Whenever I see big drug busts, I just think…man, that sucks for the local drug addicts! I mean, think about it. It’s just gonna raise prices and complicate things for the user. The only rich addicts are the ones on TV and in tabloids. Like Paris Hilton or Lindsey Lohan, or Skip Lackey. Most are broke as shit! Living hand to mouth, trying to scrimp and save (*sob*) just to get by! And by “get by” I mean “buy drugs”.
The life of a drug addict is as such. You spend all day and/or night either trying to find drugs, or being high on drugs. So not only does overall productivity suffer, but making the drugs harder to get just complicates the inevitable, and drags productivity down even further. These people will get their drugs. Come Hell or high water… They. Will. Get. Their. Drugs.

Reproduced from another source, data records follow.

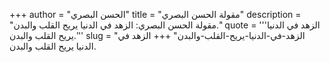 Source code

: +++
author = "الحسن البصري"
title = "مقولة الحسن البصري"
description = "مقولة الحسن البصري: الزهد في الدنيا يريح القلب والبدن."
quote = '''الزهد في الدنيا يريح القلب والبدن.''' 
slug = "الزهد-في-الدنيا-يريح-القلب-والبدن"
+++
الزهد في الدنيا يريح القلب والبدن.
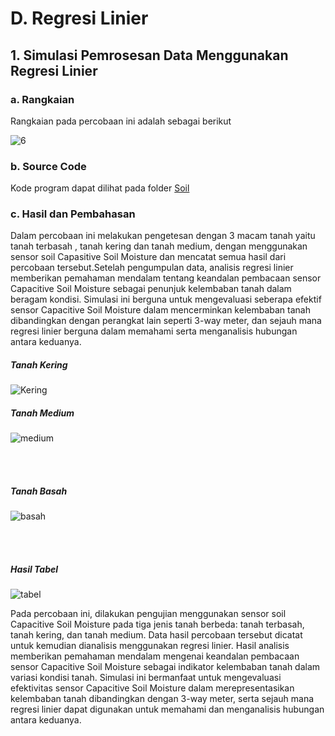 # D. Regresi Linier

## 1. Simulasi Pemrosesan Data Menggunakan Regresi Linier

### a. Rangkaian
Rangkaian pada percobaan ini adalah sebagai berikut

![6](https://github.com/Muhmdwild/Sistem-Embeded/assets/150982519/324146a6-ea61-4fa4-9485-ae3b4b20afbc)


### b. Source Code
Kode program dapat dilihat pada folder <a href="Soil/">Soil</a>

### c. Hasil dan Pembahasan
Dalam percobaan ini melakukan pengetesan dengan 3 macam tanah yaitu tanah terbasah , tanah kering dan tanah medium, dengan menggunakan sensor soil Capasitive Soil Moisture dan mencatat semua hasil dari percobaan tersebut.Setelah pengumpulan data, analisis regresi linier memberikan pemahaman mendalam tentang keandalan pembacaan sensor Capacitive Soil Moisture sebagai penunjuk kelembaban tanah dalam beragam kondisi. Simulasi ini berguna untuk mengevaluasi seberapa efektif sensor Capacitive Soil Moisture dalam mencerminkan kelembaban tanah dibandingkan dengan perangkat lain seperti 3-way meter, dan sejauh mana regresi linier berguna dalam memahami serta menganalisis hubungan antara keduanya.
##### Tanah Kering

![Kering](https://github.com/Muhmdwild/Sistem-Embeded/assets/150982519/62f8c8b0-2c35-4230-8455-814de81f0f9d)


##### Tanah Medium

![medium](https://github.com/Muhmdwild/Sistem-Embeded/assets/150982519/10c38f4d-e5a6-4271-a734-c8d1e92e3b96)


<br>
<br>



##### Tanah Basah

![basah](https://github.com/Muhmdwild/Sistem-Embeded/assets/150982519/35070995-9668-4dce-a072-64858206da9d)


<br>
<br>

##### Hasil Tabel
![tabel](https://github.com/Muhmdwild/Sistem-Embeded/assets/150982519/15378071-88df-4191-913c-4d0380d932ea)

Pada percobaan ini, dilakukan pengujian menggunakan sensor soil Capacitive Soil Moisture pada tiga jenis tanah berbeda: tanah terbasah, tanah kering, dan tanah medium. Data hasil percobaan tersebut dicatat untuk kemudian dianalisis menggunakan regresi linier. Hasil analisis memberikan pemahaman mendalam mengenai keandalan pembacaan sensor Capacitive Soil Moisture sebagai indikator kelembaban tanah dalam variasi kondisi tanah. Simulasi ini bermanfaat untuk mengevaluasi efektivitas sensor Capacitive Soil Moisture dalam merepresentasikan kelembaban tanah dibandingkan dengan 3-way meter, serta sejauh mana regresi linier dapat digunakan untuk memahami dan menganalisis hubungan antara keduanya.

DEMOCRATS OFFICIALLY ENDORSE GAY MARRIAGE!!

First reaction: Hooray!!! All right! Yes! Soon, I’ll be marrying my life-partner, Bruce! We’ll be sipping Tab while we watch our adopted, liberally- indoctrinated children play in the above ground pool! Located at our palatial Pflugerville, Texas estate slash trailer park… And with not a care in the world!
Second reaction: I hope the Democrats know what they’re doing! This move is politically risky. If the far-right mental patients rally all the other defectives to vote, and all of the new Republician-approved voter suppression laws are in effect…I’ll be a little worried. They’ll probably frame it as something like “A vote for Mitt Romney is a vote for ‘traditional marriage’…a vote for Barak Obama is a vote for two guys touching their penises together.
It’s our job as citizens to not give a shit about two penises touching together. If I see two penises touch together…I’m gonna be, like, “Whatever, man! You guys go ahead and touch your penises together! I get my kicks above the waist! I get high on life!
And meth…
Life and meth!
Mostly meth…
Hey, I’ll touch your penis for some meth!”

WOMAN FINDS RUSTY BLADE INSIDE BAG OF JOLLY RANCHER CANDY

Wow! A ‘Rusty Blade’ bag! Chock-full of…rusty-blady-goodness! You lucky bitch, I just hate you! You’ve just won the litigation lottery!! Just pretend it’s your birthday, and cut at your wrist with it like you do every year.
BAM! Instant millionaire! Just think of all the meth you could buy!
——————–
Ok, wait…wait…that’s not right. This was obviously some terrible, one-of-a-kind mistake and I’m sure they’ll be glad to pay for the pain and suffering you’re in from the gory blade wound you’ve just self-inflic…er… suffered from on your wrist. Just call the company hotline for Hershey’s (the makers of Jolly Ranchers, Highways, and Squirts) and explain the situation. I’m sure you can both agree on a…wuzzat? They offered you three bags of candy? And what else? That’s it?! Three fucking bags of fucking candy?! Ok, then how about you return the deadly blade to the factory in person? Just start swinging that fucker around inside the reception area. You’ll probably get a few bucks for your troubles. Plus, a free car ride home!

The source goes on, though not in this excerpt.